Dynamics of energy flow and the transport of matter in hydrological and biogeochemical cycles have evolved over millions of years into complex, finely tuned systems. As humans began to inhabit parts of Earth, initially the environmental impacts of their activities were very localized and had little influence on global processes. In the recent past, human populations have grown tremendously, spreading out over land areas. Research now indicates that the influence of human activity on energy flow and biogeochemical cycling can lead to significant changes in global climate and primary productivity.
This includes changing amounts of elements stored and released to various Earth realms (for example, addition of carbon dioxide to the atmosphere by the burning of fossil fuels), altering pathways of nutrient and energy flow, depletion and destruction of soils, disruption and removal of habitats (for example, the conversion of vegetated land to bare land or agriculture), and decreased diversity in plant and animal communities.

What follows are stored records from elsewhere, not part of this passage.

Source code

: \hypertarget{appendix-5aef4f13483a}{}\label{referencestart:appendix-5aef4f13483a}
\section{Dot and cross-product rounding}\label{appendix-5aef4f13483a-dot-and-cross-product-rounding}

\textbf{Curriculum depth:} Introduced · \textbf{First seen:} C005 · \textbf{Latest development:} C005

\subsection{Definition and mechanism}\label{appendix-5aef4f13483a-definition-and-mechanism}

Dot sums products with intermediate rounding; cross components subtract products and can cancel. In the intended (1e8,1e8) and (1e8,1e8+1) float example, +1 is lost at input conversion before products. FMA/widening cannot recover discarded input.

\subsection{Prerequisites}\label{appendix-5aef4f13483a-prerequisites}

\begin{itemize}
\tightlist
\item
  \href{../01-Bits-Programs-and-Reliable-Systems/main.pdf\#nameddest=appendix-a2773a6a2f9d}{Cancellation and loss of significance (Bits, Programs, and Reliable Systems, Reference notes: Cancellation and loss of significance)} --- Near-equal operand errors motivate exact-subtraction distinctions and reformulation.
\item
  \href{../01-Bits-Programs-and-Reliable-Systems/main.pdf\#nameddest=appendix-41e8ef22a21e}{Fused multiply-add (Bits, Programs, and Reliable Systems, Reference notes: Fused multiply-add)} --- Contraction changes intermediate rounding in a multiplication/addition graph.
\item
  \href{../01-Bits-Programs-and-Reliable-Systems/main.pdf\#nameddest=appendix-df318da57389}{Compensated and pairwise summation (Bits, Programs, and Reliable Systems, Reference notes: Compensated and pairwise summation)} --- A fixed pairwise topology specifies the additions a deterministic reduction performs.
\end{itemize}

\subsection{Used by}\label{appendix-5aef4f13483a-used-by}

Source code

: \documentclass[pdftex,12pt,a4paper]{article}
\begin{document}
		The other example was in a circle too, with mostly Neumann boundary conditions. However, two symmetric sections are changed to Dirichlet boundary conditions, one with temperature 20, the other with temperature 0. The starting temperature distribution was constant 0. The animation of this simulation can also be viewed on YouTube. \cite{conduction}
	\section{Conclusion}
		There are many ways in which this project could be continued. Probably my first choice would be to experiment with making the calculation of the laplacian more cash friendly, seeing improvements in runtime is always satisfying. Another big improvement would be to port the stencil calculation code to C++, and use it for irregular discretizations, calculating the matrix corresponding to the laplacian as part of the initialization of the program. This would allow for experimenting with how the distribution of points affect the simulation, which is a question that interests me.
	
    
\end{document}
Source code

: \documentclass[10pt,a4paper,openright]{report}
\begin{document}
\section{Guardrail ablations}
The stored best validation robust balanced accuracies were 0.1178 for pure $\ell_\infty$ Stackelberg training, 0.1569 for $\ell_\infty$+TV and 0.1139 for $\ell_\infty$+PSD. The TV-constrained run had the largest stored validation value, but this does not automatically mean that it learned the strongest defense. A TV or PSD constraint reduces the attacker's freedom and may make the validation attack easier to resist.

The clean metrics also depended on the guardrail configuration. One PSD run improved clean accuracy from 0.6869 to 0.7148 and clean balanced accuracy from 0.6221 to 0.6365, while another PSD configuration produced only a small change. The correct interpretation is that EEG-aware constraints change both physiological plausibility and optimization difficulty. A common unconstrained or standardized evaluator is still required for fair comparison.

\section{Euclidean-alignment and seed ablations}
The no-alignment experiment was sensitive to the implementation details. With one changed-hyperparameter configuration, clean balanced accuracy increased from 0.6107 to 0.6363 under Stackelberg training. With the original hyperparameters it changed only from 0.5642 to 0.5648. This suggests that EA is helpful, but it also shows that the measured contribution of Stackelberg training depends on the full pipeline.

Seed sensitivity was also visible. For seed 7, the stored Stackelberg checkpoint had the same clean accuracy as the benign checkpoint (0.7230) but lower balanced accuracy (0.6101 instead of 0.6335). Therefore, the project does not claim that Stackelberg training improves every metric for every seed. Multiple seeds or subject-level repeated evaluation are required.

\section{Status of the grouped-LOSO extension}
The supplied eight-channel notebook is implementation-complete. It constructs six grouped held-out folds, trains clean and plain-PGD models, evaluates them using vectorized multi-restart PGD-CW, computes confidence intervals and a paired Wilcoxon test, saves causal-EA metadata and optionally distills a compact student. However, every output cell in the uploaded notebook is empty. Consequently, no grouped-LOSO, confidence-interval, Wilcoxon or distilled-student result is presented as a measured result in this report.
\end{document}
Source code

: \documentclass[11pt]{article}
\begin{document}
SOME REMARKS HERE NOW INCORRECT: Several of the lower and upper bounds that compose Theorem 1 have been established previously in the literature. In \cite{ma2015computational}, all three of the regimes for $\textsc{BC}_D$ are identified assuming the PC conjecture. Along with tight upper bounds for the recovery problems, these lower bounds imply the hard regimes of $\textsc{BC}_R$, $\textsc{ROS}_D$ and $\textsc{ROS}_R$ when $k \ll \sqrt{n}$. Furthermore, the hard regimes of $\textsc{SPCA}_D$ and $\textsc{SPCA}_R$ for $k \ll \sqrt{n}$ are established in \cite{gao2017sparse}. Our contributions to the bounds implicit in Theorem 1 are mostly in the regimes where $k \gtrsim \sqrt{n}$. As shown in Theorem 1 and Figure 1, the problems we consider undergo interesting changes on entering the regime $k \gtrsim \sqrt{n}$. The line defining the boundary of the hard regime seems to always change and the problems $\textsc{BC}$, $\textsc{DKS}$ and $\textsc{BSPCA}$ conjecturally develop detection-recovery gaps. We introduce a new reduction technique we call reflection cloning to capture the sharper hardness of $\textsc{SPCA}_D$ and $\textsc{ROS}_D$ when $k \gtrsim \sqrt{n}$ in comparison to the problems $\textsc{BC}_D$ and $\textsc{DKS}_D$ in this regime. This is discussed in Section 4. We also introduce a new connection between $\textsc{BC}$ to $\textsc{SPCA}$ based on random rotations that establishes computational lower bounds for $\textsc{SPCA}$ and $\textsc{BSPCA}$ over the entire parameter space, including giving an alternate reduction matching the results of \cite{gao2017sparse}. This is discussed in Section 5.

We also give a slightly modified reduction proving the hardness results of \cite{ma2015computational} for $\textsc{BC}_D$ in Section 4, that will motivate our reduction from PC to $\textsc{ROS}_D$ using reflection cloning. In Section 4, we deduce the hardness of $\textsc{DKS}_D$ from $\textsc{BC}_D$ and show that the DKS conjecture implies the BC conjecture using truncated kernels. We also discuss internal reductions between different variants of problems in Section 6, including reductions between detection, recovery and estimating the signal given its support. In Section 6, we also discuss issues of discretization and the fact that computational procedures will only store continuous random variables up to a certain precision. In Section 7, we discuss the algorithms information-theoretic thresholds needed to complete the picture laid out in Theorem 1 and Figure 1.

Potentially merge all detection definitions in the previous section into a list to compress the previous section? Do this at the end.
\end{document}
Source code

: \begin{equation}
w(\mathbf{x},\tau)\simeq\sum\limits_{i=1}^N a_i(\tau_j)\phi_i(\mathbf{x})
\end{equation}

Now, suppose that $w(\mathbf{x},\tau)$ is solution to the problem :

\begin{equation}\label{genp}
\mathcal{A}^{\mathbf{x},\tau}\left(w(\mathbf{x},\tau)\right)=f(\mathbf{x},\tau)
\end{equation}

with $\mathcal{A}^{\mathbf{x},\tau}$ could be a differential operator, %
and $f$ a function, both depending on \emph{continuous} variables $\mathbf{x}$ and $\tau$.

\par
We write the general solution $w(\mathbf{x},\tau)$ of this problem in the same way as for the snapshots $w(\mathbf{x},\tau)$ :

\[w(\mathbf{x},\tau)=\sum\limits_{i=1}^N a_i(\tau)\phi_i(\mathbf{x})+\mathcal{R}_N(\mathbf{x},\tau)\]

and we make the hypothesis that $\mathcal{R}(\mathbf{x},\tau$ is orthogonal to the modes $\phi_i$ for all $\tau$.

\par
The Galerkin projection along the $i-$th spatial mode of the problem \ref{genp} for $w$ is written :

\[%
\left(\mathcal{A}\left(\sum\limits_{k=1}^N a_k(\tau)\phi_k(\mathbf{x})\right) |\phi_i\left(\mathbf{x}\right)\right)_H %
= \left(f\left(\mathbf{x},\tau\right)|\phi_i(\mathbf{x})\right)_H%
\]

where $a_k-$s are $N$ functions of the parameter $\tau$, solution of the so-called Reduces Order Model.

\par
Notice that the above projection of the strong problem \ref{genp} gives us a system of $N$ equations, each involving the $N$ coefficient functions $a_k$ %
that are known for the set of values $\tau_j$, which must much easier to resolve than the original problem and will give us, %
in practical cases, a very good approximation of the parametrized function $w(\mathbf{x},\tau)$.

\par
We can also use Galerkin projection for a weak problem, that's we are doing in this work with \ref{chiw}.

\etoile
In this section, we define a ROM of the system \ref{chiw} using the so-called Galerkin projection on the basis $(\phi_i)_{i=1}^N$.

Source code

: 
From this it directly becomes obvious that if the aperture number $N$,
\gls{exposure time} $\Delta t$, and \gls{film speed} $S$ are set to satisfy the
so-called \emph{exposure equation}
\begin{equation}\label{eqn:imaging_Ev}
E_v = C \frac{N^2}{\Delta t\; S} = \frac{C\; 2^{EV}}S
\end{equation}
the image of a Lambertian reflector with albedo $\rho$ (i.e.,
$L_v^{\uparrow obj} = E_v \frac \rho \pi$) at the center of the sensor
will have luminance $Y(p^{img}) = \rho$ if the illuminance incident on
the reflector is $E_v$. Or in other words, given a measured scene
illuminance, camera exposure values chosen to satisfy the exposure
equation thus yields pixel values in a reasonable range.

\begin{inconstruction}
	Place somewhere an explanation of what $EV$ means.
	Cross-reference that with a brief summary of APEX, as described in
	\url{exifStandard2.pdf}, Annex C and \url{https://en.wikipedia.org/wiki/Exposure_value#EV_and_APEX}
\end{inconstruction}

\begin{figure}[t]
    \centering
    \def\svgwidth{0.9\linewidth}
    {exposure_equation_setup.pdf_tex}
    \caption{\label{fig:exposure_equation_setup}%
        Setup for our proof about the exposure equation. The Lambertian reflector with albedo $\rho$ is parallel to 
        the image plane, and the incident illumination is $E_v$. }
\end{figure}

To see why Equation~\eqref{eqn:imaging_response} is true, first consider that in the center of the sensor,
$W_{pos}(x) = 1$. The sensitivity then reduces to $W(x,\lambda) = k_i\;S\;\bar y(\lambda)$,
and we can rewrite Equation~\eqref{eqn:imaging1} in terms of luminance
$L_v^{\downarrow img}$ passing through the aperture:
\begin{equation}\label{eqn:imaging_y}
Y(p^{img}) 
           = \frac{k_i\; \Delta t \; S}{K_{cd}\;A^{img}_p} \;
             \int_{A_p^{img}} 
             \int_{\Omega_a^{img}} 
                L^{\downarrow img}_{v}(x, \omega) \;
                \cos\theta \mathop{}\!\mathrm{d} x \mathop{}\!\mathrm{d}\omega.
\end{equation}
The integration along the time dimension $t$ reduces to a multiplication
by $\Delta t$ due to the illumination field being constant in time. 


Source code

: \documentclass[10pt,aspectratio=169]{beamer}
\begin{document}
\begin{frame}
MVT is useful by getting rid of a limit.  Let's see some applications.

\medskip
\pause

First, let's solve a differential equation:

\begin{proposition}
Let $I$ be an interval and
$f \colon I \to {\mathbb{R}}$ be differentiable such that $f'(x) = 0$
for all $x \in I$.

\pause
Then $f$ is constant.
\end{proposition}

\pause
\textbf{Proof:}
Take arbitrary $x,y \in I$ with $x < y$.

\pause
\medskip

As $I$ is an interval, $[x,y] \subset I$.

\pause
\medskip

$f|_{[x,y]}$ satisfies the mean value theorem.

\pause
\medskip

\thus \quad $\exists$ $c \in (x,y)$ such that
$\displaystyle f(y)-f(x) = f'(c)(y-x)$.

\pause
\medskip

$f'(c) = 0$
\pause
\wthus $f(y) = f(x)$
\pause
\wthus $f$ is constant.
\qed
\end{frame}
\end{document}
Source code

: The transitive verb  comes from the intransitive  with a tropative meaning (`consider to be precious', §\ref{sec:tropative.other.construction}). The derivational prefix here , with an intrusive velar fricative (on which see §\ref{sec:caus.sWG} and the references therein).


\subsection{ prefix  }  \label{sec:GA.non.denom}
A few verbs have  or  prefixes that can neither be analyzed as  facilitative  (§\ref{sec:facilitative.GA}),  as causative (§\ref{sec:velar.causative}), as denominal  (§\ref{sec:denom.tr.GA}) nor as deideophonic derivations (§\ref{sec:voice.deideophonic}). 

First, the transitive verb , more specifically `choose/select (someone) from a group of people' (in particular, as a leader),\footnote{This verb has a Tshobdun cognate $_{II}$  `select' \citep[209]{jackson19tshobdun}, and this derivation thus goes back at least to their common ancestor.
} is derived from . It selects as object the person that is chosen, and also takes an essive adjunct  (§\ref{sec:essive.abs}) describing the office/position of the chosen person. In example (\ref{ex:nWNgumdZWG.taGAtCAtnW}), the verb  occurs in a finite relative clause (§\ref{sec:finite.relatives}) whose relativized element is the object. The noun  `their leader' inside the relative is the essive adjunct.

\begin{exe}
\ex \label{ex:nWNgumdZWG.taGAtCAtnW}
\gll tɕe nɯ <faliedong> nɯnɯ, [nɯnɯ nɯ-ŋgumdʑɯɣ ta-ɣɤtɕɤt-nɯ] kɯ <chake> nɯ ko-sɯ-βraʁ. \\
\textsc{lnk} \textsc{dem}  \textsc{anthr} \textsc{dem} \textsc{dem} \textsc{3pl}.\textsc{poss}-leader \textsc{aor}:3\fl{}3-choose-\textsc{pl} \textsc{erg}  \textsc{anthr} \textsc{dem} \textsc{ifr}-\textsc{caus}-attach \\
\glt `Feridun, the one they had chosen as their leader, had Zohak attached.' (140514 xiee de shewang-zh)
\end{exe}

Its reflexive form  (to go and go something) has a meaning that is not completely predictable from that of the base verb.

The direct use of food, fuel, fiber and timber by humans (and their domestic livestock) amounts to about 3% of global NPP. However, when indirect usage of NPP is considered, the total of global terrestrial NPP coopted by humans and domestic animals ranges from roughly 40-58%. The lower value of 40% represents direct use plus all the productivity of lands devoted entirely to human use, and the energy that human activities (such as land clearing) consume. The maximum 58% estimate further includes productive capacity lost as a result of converting open land to cities, forests to pastures, or environmental degradation such as overuse or erosion.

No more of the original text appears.